When your breakout album deals with familial death in a largely non-Western musical style, your press cycle is bound to be… er, interesting. Arooj Aftab's certainly has been. As per the grief element — her 2021 album, Vulture Prince, is dedicated to her late brother — she's dealt with interviewers both compassionate and rude.
"There was a live radio interview where the interviewer was just like, 'How did he die?' And I was like, 'Oh my god. What the f***?'" Aftab recalls to GRAMMY.com. "That's not cool, and I feel like people should know that. But people don't know s***. There's a very 'getting the story' kind of attitude, which leaves you in a place that's very devoid of grace or care."

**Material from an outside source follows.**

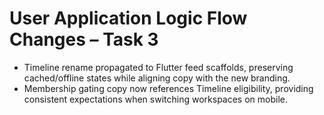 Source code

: # User Application Logic Flow Changes – Task 3

- Timeline rename propagated to Flutter feed scaffolds, preserving cached/offline states while aligning copy with the new branding.
- Membership gating copy now references Timeline eligibility, providing consistent expectations when switching workspaces on mobile.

Then, there's the music itself — an enchanting and therapeutic intertwining of post-minimalism, chamber music and folk idioms, with some words drawn from Asian poets like Rumi, Mirza Ghalib and Hafeez Hoshiarpur. For overworked music writers, the complex nature of Aftab’s sourcing presents all kinds of opportunities for faceplants.
"It's very difficult to do this, it has taken a lot of time and energy as a musician, so it's not a f***ing cover," she told Pitchfork in 2021, referring to indelicate and/or inaccurate characterizations of her work. "I'm taking something that's really old and pulling it into the now."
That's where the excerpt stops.